# Help with power vent info please.



## rosalita92 (Jun 25, 2010)

We will have a gas log burning fireplace put in our new outdoor covered porch, because of roof lines we need to power vent 
to the side.  Can someone recommend powervent manufacturers and/or specific power vents that could be used?


----------



## begreen (Jun 25, 2010)

Moved to the gas forum for a quicker response.


----------



## DAKSY (Jun 26, 2010)

rosalita92 said:
			
		

> We will have a gas log burning fireplace put in our new outdoor covered porch, because of roof lines we need to power vent to the side.  Can someone recommend powervent manufacturers and/or specific power vents that could be used?

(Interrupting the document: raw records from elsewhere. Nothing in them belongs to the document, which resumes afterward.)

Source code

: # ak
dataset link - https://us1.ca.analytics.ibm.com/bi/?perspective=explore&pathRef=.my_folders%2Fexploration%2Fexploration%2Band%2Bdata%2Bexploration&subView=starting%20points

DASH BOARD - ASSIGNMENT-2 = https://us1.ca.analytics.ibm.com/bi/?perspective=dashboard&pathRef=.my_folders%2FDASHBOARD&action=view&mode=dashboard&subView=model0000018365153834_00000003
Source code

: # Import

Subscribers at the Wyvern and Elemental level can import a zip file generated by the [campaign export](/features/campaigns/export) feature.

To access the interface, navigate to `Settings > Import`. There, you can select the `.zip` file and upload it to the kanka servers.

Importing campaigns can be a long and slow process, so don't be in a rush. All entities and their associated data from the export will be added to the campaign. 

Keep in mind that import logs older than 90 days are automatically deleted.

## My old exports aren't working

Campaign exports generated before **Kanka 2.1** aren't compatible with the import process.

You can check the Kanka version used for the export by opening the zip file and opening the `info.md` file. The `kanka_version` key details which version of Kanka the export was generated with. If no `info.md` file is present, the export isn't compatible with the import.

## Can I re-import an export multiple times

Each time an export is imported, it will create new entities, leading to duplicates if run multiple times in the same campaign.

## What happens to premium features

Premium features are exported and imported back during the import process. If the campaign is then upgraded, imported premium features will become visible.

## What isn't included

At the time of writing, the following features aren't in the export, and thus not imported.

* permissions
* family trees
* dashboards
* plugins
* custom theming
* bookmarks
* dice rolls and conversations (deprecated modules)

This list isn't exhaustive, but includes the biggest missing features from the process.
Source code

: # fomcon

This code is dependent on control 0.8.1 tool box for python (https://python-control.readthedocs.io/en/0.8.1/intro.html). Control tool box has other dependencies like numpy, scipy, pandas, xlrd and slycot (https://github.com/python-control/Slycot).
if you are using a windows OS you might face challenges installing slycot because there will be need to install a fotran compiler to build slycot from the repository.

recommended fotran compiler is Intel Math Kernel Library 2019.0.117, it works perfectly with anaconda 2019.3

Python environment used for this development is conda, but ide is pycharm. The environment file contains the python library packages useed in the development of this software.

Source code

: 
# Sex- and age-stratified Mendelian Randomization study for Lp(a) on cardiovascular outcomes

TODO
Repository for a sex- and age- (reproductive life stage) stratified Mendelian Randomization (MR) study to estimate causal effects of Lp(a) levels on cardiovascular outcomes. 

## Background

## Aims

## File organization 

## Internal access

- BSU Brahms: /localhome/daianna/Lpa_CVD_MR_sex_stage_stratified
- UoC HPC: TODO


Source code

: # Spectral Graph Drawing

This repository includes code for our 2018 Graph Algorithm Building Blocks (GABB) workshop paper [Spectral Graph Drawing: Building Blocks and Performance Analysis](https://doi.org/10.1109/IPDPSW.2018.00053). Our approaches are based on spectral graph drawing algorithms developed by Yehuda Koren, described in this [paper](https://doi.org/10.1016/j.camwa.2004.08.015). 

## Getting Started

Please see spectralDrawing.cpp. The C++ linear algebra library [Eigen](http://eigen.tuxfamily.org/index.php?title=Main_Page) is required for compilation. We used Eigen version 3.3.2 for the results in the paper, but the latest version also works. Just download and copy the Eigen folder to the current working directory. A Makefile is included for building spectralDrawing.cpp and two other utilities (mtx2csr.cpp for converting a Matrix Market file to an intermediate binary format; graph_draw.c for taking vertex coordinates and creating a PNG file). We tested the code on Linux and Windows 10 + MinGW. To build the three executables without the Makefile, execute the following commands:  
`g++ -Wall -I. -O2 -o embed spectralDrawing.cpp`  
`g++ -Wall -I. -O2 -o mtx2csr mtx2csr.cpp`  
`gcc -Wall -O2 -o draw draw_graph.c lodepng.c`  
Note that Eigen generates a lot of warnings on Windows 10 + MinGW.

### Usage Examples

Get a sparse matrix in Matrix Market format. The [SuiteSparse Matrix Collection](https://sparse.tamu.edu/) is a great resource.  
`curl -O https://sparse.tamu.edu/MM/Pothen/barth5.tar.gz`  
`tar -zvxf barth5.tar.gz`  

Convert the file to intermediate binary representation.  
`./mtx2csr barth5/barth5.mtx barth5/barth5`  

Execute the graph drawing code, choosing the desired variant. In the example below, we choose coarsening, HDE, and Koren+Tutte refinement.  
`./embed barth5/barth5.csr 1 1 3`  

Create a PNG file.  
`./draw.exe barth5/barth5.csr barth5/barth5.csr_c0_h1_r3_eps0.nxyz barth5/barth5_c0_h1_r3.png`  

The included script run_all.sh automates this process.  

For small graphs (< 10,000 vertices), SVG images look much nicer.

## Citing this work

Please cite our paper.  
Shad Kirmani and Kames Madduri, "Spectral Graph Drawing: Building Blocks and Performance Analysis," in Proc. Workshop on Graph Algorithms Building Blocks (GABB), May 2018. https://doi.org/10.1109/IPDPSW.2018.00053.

Can you give us the specifics of the installation?
What do you mean "because of the roof lines?"
What unit are you installing?  Is it a Direct Vent (DV) unit?
Most DV units are tested for different venting configurations 
& don't require powerventers, but there ARE exceptions. 
Does your installation manual call for a powervent?
Help us so we can help you!


----------



## rosalita92 (Jun 26, 2010)

We desire to have a simple box lined with firebrick built and use Eiklor logs.  Eiklor says we have to
"vent" because BTU's create soot etc.  Our architect was uncomfortable with the location of the vent if
it went straight up (partly due to adjoining 2 story house) and partly due to code related to # of feet
vent must be from roofline.
Our other option is installing an outdoor box and outdoor unvented logs we think. Thanks


----------



## DAKSY (Jun 26, 2010)

rosalita92 said:
			
		

> We desire to have a simple box lined with firebrick built and use Eiklor logs.  Eiklor says we have to
> "vent" because BTU's create soot etc.  Our architect was uncomfortable with the location of the vent if
> it went straight up (partly due to adjoining 2 story house) and partly due to code related to # of feet
> vent must be from roofline.
> Our other option is installing an outdoor box and outdoor unvented logs we think. Thanks



Well, I'm not sure I really wanna touch this one, but...
You say you want a "simple box lined with firebrick" built.
What you MUST HAVE is an NFPA 211 certified wood-burning fireplace. 
It can be Zero-Clearance (ZC = factory-built) or it can be site-built masonry.
Not totally familiar with the Eiklor product, but gas logs are designed for use in APPROVED
solid fuel burning fireplaces. A "Simple Box" won't cut it, power vented or not.
If you move, & the next homeowner wants the gas logs out & wants to burn wood,
the fireplace HAS to meet the criteria of NFPA 211, for SAFETY REASONS.
I think you want the least costly way out, but there really isn't one.
Your architect needs to talk to some one with NFI certification 
before he can simply tell you what he wants to do.


----------



## vvvv (Jun 27, 2010)

pvent creates negative pressure in house. this in consideration of the logs leaking air should be taken into consideration


----------



## DAKSY (Jun 27, 2010)

BLIMP said:
			
		

> pvent creates negative pressure in house. this in consideration of the logs leaking air should be taken into consideration



Do I have to press one to get that in English?


----------



## begreen (Jun 28, 2010)

What? You don't read pookinese?


----------



## DAKSY (Jun 28, 2010)

BeGreen said:
			
		

> What? You don't read pookinese?



READ it? Yep...
UNDERSTAND it? Nope...


----------



## Fsappo (Jun 28, 2010)

BLIMP said:
			
		

> pvent creates negative pressure in house. this in consideration of the logs leaking air should be taken into consideration



Pook, I think this is going to be outdoors.


----------



## rosalita92 (Jun 28, 2010)

Yes, outdoors.  We are not trying to cheap it, we just wanted something that looks nice, not looking for high heat.
So it sounds like a wood burning box is necessary and it be vented.


----------



## vvvv (Jun 28, 2010)

if used infrequently i'd use ventless fireplace. If the porch is part of the building's envelope, the powervent will create negative pressure within the house & if the logs leak  air at all, it'll be inefficiently drafty for the house


----------